Following ISS Battery Upgrade, EVA-54 Works on Power Systems


Date: Apr 09, 2019

Astronauts aboard the International Space Station (ISS) have now completed the third of a trio of spacewalks to continue the ongoing program to replace the station’s aging batteries and upgrade power systems. The spacewalks were originally deferred from last year due to the impacts associated with the aborted Soyuz MS-10 launch. EVA-52 was completed last week, while EVA-53 carried out a near-mirror of tasks to complete the battery swap. EVA-54 helped troubleshoot some of the earlier work and upgraded power systems

The station’s batteries are required to provide power to the ISS at times when it is in orbital darkness, during which time the solar arrays no longer produce power due to lack of sunlight. During “orbital day”, the station’s solar arrays charge the batteries so that they can provide power to the ISS during periods of darkness.

Each of the station’s eight power channels each have six batteries – although two batteries are considered as one as they are connected together in a “string”.

The “legacy” batteries on the ISS are of Nickel-Hydrogen (Ni-H2) type, which have typically been used in space applications due to their long lifetime and being able to withstand a large number of charge-discharge cycles without major degradation.

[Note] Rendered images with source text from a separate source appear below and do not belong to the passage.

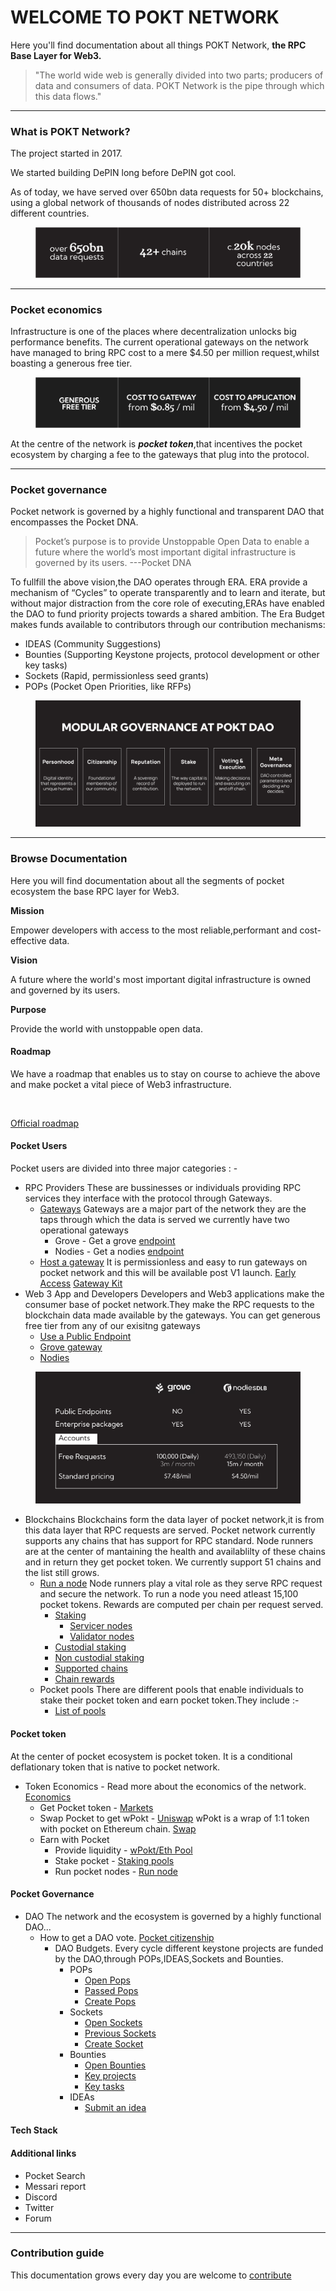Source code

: # WELCOME TO POKT NETWORK

Here you'll find documentation about all things POKT Network, **the RPC Base Layer for Web3.**

> "The world wide web is generally divided into two parts; producers of data and consumers of data. POKT Network is the pipe through which this data flows."

***

### What is POKT Network?

The project started in 2017.

We started building DePIN long before DePIN got cool.



As of today, we have served over 650bn data requests for 50+ blockchains, using a global network of thousands of nodes distributed across 22 different countries.

<figure><img src=".gitbook/assets/Headlines (1).png" alt=""><figcaption></figcaption></figure>

***

### Pocket economics

Infrastructure is one of the places where decentralization unlocks big performance benefits. The current operational gateways on the network have managed to bring RPC cost to a mere $4.50 per million request,whilst boasting a generous free tier.

<figure><img src=".gitbook/assets/Cost.png" alt=""><figcaption></figcaption></figure>

At the centre of the network is _**pocket token**_,that incentives the pocket ecosystem by charging a fee to the gateways that plug into the protocol.

***

### Pocket governance

Pocket network is governed by a highly functional and transparent DAO that encompasses the Pocket DNA.

> Pocket’s purpose is to provide Unstoppable Open Data to enable a future where the world’s most important digital infrastructure is governed by its users. ---Pocket DNA

To fullfill the above vision,the DAO operates through ERA. ERA provide a mechanism of “Cycles” to operate transparently and to learn and iterate, but without major distraction from the core role of executing,ERAs have enabled the DAO to fund priority projects towards a shared ambition. The Era Budget makes funds available to contributors through our contribution mechanisms:

* IDEAS (Community Suggestions)
* Bounties (Supporting Keystone projects, protocol development or other key tasks)
* Sockets (Rapid, permissionless seed grants)
* POPs (Pocket Open Priorities, like RFPs)

<figure><img src=".gitbook/assets/Modular Governance.png" alt=""><figcaption></figcaption></figure>

***

### Browse Documentation

Here you will find documentation about all the segments of pocket ecosystem the base RPC layer for Web3.

**Mission**

Empower developers with access to the most reliable,performant and cost-effective data.

**Vision**

A future where the world's most important digital infrastructure is owned and governed by its users.

**Purpose**

Provide the world with unstoppable open data.

#### Roadmap

We have a roadmap that enables us to stay on course to achieve the above and make pocket a vital piece of Web3 infrastructure.

<figure><img src="broken-reference" alt=""><figcaption></figcaption></figure>

[Official roadmap](https://github.com/PSkinnerTech/pokt-docs-v2/blob/main/welcome-to-pokt-network/roadmap-docs.md)

#### Pocket Users

Pocket users are divided into three major categories : -

* RPC Providers These are bussinesses or individuals providing RPC services they interface with the protocol through Gateways.
  * [Gateways](get-rpcs/) Gateways are a major part of the network they are the taps through which the data is served we currently have two operational gateways
    * Grove - Get a grove [endpoint](get-rpcs/find-a-gateway/grove.md)
    * Nodies - Get a nodies [endpoint](get-rpcs/find-a-gateway/nodies.md)
  * [Host a gateway](get-rpcs/build-a-gateway/) It is permissionless and easy to run gateways on pocket network and this will be available post V1 launch. [Early Access](get-rpcs/build-a-gateway/early-access.md) [Gateway Kit](get-rpcs/build-a-gateway/gateway-kit.md)
* Web 3 App and Developers Developers and Web3 applications make the consumer base of pocket network.They make the RPC requests to the blockchain data made available by the gateways. You can get generous free tier from any of our exisitng gateways
  * [Use a Public Endpoint](get-rpcs/public-endpoints.md)
  * [Grove gateway](get-rpcs/find-a-gateway/grove.md)
  * [Nodies](get-rpcs/find-a-gateway/nodies.md)

<figure><img src=".gitbook/assets/Comparison table.png" alt=""><figcaption></figcaption></figure>

* Blockchains Blockchains form the data layer of pocket network,it is from this data layer that RPC requests are served. Pocket network currently supports any chains that has support for RPC standard. Node runners are at the center of mantaining the health and availablilty of these chains and in return they get pocket token. We currently support 51 chains and the list still grows.
  * [Run a node](https://github.com/PSkinnerTech/pokt-docs-v2/blob/main/supply-rpcs/README.md) Node runners play a vital role as they serve RPC request and secure the network. To run a node you need atleast 15,100 pocket tokens. Rewards are computed per chain per request served.
    * [Staking](./)
      * [Servicer nodes](./)
      * [Validator nodes](./)
    * [Custodial staking](./)
    * [Non custodial staking](./)
    * [Supported chains](https://github.com/PSkinnerTech/pokt-docs-v2/blob/main/welcome-to-pokt-network/supported-chains.md)
    * [Chain rewards](./)
  * Pocket pools There are different pools that enable individuals to stake their pocket token and earn pocket token.They include :-
    * [List of pools](./)

#### Pocket token

At the center of pocket ecosystem is pocket token. It is a conditional deflationary token that is native to pocket network.

* Token Economics - Read more about the economics of the network. [Economics](./)
  * Get Pocket token - [Markets](./)
  * Swap Pocket to get wPokt - [Uniswap](./) wPokt is a wrap of 1:1 token with pocket on Ethereum chain. [Swap](./)
  * Earn with Pocket
    * Provide liquidity - [wPokt/Eth Pool](./)
    * Stake pocket - [Staking pools](./)
    * Run pocket nodes - [Run node](./)

#### Pocket Governance

* DAO The network and the ecosystem is governed by a highly functional DAO...
  * How to get a DAO vote. [Pocket citizenship](./)
    * DAO Budgets. Every cycle different keystone projects are funded by the DAO,through POPs,IDEAS,Sockets and Bounties.
      * POPs
        * [Open Pops](./)
        * [Passed Pops](./)
        * [Create Pops](./)
      * Sockets
        * [Open Sockets](./)
        * [Previous Sockets](./)
        * [Create Socket](./)
      * Bounties
        * [Open Bounties](./)
        * [Key projects](./)
        * [Key tasks](./)
      * IDEAs
        * [Submit an idea](./)

#### Tech Stack

#### Additional links

* Pocket Search
* Messari report
* Discord
* Twitter
* Forum

***

### Contribution guide

This documentation grows every day you are welcome to [contribute](contribute/)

In addition, Ni-H2 batteries are not susceptible to over-charging and reverse current, giving them good safety properties.

However, a drawback of Ni-H2 batteries is that they are susceptible to “battery memory”, where the battery can lose a portion of its capacity if it is not fully charged and discharged each cycle. It is for this reason that regular “battery conditioning” is performed on the ISS, in order to prevent battery memory from occurring.

Each of the station’s Ni-H2 batteries consist of 38 individual cells (76 cells per two-battery string), with each cell consisting of a pressure vessel containing gaseous hydrogen stored at up to 1,200 psi, which is generated during the charging process itself.